▶ **Your goal**
Report every line of the records beneath this task that holds the string "failure".

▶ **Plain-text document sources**
-- -- --
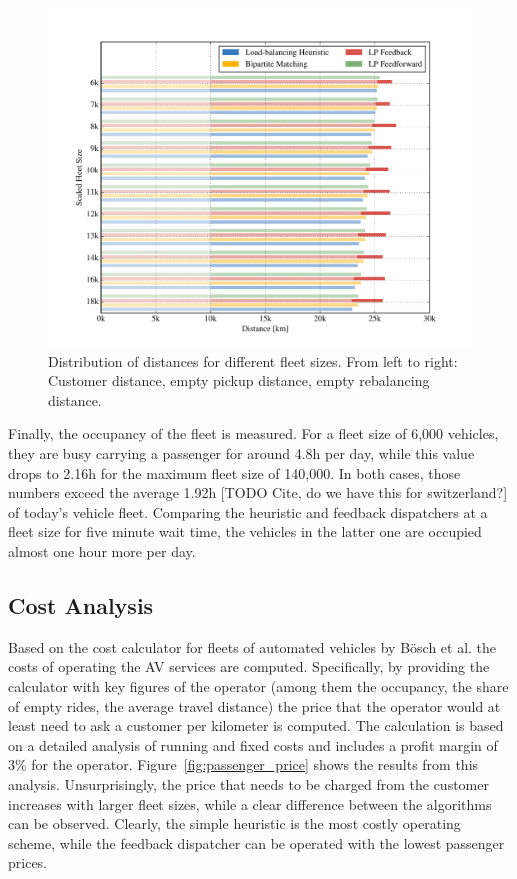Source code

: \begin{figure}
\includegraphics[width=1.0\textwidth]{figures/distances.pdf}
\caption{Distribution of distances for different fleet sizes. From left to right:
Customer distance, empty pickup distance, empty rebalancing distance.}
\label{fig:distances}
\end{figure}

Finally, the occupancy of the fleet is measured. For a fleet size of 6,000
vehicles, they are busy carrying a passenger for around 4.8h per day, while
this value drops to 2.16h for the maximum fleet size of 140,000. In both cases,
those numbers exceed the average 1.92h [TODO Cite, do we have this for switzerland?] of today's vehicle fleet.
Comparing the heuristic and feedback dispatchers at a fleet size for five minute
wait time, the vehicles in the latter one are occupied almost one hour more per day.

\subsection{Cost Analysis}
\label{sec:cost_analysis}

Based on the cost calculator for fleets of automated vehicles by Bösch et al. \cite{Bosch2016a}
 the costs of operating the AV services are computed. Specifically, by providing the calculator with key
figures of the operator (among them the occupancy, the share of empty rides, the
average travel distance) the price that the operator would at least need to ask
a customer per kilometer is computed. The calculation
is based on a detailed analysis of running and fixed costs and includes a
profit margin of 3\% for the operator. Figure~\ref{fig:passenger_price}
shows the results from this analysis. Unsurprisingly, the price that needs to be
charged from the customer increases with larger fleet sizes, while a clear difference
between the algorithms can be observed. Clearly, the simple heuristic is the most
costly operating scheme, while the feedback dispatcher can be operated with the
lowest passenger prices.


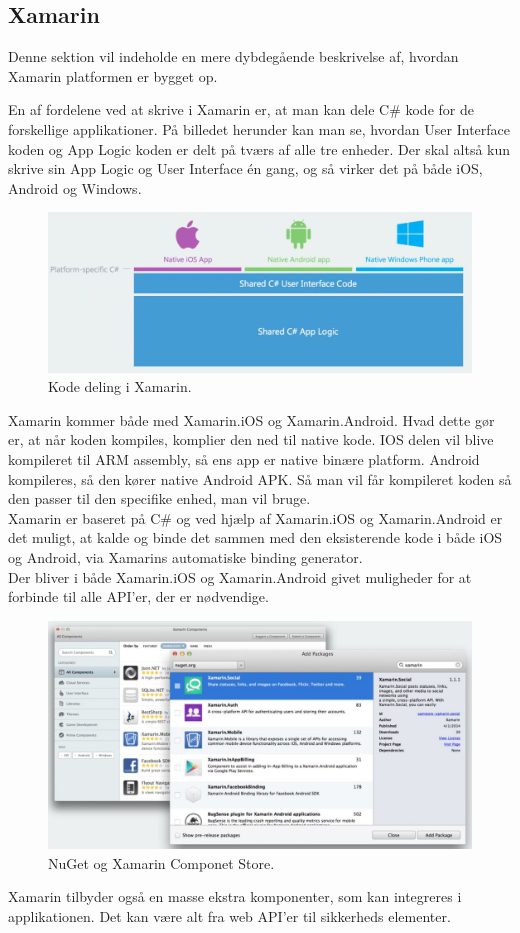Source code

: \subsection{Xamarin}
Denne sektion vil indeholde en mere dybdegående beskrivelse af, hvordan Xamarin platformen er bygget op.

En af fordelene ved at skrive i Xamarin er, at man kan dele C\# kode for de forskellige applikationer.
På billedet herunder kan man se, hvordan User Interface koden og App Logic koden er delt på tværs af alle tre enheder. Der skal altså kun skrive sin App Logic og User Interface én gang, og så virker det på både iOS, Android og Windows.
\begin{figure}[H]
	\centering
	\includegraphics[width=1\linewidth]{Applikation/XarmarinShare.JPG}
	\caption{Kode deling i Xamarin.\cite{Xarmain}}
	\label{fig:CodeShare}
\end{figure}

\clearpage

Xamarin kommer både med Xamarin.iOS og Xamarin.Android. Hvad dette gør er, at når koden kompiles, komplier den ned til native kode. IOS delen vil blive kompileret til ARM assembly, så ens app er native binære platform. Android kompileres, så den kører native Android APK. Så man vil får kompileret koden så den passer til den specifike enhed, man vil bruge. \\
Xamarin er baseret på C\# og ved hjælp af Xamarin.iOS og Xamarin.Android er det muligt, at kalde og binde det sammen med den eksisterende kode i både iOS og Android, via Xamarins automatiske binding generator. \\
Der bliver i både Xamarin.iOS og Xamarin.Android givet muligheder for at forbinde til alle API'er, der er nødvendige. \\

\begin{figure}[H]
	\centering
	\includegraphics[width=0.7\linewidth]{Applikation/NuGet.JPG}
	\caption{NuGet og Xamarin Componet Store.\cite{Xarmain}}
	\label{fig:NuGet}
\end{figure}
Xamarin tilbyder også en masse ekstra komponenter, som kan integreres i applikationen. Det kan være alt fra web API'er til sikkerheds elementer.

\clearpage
-- -- --
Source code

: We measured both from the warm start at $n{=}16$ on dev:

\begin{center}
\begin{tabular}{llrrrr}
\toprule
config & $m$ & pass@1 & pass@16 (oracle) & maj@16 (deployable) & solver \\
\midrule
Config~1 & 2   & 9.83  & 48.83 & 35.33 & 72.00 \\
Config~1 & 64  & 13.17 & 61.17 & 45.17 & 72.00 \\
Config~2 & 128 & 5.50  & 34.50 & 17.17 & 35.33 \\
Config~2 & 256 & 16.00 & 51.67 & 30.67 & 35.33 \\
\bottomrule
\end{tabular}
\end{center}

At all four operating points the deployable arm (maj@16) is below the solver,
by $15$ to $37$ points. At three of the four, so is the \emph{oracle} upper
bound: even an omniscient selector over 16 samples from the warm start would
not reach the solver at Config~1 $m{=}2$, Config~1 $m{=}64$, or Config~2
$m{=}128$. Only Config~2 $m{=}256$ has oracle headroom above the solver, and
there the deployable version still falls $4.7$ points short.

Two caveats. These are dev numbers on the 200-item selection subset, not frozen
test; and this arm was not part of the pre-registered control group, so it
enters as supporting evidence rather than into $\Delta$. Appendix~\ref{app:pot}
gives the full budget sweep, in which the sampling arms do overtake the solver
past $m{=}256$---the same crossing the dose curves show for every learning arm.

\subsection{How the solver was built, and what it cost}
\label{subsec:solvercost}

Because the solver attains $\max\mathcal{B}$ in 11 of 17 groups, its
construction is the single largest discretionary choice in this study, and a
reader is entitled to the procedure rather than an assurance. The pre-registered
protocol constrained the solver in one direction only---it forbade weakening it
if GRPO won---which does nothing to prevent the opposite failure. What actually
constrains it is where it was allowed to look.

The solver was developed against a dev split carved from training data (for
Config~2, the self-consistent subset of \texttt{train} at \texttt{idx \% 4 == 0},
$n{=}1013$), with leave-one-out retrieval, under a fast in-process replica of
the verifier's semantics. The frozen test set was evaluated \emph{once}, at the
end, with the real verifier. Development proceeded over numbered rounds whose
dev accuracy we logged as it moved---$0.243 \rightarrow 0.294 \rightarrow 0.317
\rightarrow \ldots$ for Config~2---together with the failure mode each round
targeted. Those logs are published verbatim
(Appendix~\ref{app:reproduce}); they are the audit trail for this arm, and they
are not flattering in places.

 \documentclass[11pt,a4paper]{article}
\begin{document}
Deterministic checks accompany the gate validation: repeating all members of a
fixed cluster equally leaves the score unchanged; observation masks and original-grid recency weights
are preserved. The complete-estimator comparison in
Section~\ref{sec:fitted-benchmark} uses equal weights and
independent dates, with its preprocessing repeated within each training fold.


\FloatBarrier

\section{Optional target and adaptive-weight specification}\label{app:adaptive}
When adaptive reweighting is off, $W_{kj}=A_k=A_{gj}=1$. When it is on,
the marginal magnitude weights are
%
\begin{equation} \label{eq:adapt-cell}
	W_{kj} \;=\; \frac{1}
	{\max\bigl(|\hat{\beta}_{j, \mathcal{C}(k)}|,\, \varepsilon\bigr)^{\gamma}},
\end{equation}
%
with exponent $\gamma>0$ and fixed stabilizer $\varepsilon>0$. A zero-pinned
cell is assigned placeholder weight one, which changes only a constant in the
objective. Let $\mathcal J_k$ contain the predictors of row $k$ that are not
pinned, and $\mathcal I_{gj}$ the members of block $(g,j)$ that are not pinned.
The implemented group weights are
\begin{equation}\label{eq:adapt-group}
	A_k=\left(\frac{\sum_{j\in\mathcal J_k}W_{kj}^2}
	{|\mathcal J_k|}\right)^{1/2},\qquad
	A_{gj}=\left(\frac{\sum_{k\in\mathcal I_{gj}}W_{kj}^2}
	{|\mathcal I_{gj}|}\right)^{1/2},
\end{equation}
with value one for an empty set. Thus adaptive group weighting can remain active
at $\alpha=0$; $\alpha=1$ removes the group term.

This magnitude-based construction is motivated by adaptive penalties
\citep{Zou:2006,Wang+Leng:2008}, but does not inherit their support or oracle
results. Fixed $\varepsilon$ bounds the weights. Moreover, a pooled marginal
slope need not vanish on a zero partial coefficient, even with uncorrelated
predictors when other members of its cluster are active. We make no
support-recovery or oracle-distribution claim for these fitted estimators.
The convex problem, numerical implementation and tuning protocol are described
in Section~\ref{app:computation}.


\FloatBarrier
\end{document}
-- -- --
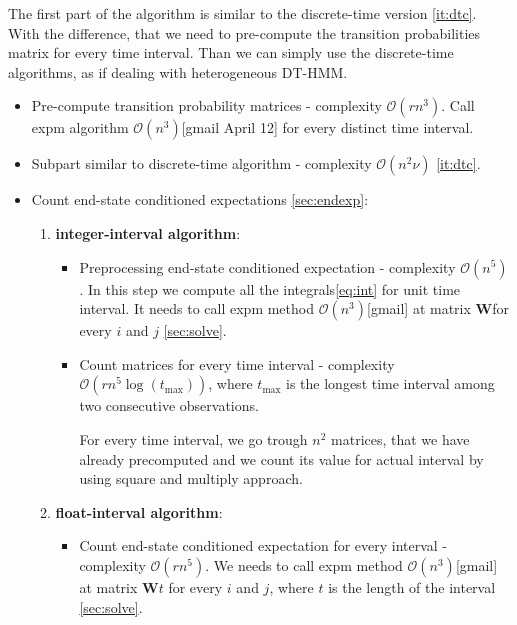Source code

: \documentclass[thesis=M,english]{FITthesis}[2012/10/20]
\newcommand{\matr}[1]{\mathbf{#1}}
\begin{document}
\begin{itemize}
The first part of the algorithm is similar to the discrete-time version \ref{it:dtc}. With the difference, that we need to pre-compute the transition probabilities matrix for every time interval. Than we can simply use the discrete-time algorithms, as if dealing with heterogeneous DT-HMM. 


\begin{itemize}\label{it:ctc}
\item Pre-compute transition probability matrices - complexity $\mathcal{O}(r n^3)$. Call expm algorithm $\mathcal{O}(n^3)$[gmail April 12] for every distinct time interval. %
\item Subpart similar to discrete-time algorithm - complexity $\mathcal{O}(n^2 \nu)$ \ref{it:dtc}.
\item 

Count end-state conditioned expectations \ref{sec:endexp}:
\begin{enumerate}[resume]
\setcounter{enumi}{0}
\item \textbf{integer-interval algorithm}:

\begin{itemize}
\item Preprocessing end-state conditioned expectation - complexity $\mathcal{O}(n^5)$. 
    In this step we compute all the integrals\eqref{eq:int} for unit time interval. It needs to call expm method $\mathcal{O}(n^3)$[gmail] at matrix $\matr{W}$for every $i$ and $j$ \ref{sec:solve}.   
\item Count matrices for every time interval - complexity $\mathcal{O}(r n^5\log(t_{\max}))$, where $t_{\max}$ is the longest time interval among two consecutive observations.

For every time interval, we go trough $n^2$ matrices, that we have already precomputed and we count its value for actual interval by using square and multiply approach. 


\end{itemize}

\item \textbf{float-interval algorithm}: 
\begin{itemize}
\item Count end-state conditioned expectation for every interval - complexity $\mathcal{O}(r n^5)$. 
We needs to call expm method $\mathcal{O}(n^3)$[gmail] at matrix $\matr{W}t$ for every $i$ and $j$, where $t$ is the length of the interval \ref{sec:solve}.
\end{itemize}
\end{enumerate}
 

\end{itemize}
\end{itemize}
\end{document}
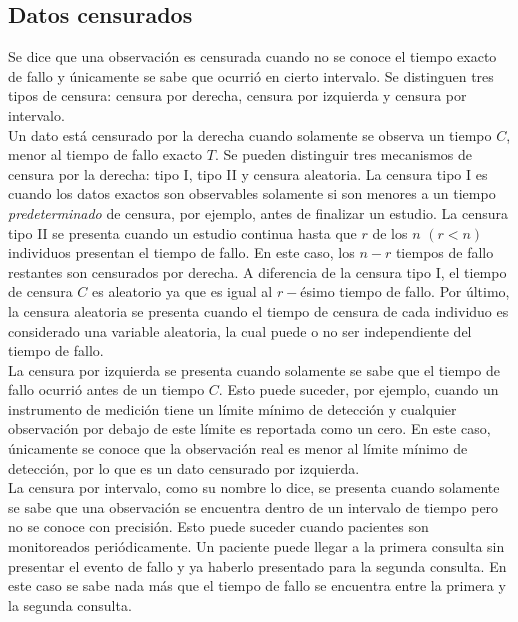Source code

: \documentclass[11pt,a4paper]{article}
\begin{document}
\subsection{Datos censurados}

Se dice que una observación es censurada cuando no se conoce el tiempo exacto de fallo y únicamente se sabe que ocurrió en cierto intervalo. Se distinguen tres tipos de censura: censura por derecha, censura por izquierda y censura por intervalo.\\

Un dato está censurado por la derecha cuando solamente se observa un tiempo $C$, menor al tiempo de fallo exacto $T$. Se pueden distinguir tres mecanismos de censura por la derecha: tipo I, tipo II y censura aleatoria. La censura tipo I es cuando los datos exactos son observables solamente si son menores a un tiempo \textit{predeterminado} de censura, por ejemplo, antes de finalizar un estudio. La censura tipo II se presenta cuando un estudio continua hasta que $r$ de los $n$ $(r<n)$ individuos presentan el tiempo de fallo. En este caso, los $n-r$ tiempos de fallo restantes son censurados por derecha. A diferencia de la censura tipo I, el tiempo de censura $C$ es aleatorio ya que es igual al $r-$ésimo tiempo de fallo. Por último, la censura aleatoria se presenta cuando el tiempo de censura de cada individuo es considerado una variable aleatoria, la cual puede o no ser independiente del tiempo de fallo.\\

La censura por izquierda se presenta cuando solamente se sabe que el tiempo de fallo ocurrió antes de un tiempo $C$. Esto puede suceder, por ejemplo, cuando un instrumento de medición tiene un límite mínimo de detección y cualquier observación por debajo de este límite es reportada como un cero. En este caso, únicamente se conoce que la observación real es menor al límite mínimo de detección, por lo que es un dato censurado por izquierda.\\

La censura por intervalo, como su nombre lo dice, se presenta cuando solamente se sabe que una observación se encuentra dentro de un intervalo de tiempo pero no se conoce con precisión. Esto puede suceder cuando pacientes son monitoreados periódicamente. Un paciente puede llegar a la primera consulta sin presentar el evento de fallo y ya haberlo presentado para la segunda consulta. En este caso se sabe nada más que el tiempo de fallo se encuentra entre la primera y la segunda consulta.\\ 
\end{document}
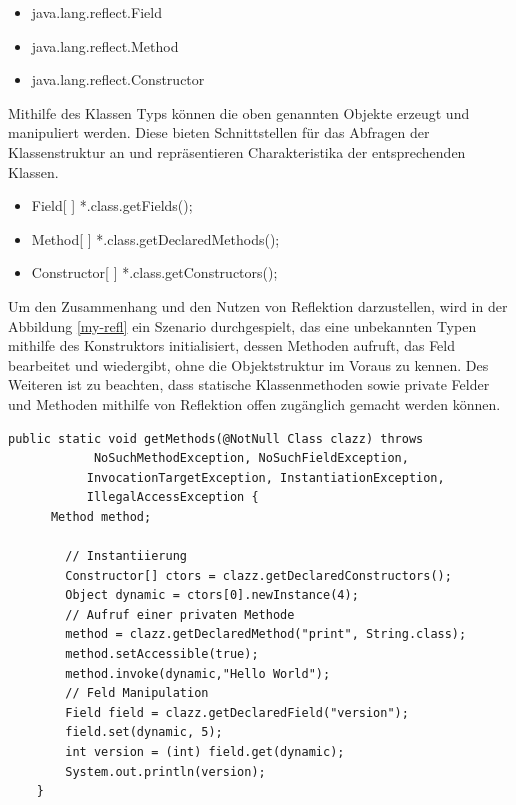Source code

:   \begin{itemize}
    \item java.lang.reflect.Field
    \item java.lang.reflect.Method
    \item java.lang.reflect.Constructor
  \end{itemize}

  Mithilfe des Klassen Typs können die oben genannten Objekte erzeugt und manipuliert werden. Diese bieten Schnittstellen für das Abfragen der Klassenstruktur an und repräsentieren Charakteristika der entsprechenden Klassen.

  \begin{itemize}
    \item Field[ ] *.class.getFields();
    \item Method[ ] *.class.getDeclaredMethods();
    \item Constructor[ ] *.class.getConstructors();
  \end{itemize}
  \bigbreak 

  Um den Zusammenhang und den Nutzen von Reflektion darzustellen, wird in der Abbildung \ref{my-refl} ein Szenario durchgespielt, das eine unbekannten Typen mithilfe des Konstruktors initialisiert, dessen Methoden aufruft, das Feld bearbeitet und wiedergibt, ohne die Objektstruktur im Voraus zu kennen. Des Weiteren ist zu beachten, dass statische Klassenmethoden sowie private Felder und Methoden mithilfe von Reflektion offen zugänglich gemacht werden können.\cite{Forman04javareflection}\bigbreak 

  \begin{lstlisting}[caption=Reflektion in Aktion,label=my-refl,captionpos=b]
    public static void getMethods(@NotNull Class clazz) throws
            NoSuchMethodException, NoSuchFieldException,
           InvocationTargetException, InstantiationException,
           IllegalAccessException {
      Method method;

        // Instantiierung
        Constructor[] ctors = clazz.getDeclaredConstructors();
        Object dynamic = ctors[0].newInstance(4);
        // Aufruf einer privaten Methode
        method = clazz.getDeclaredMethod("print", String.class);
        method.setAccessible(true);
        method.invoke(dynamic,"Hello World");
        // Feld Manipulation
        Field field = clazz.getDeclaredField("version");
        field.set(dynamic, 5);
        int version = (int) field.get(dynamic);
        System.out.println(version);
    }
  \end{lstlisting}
-- -- --
▶ **Exercise result**
if GRPO won---which does nothing to prevent the opposite failure. What actually
\rightarrow \ldots$ for Config~2---together with the failure mode each round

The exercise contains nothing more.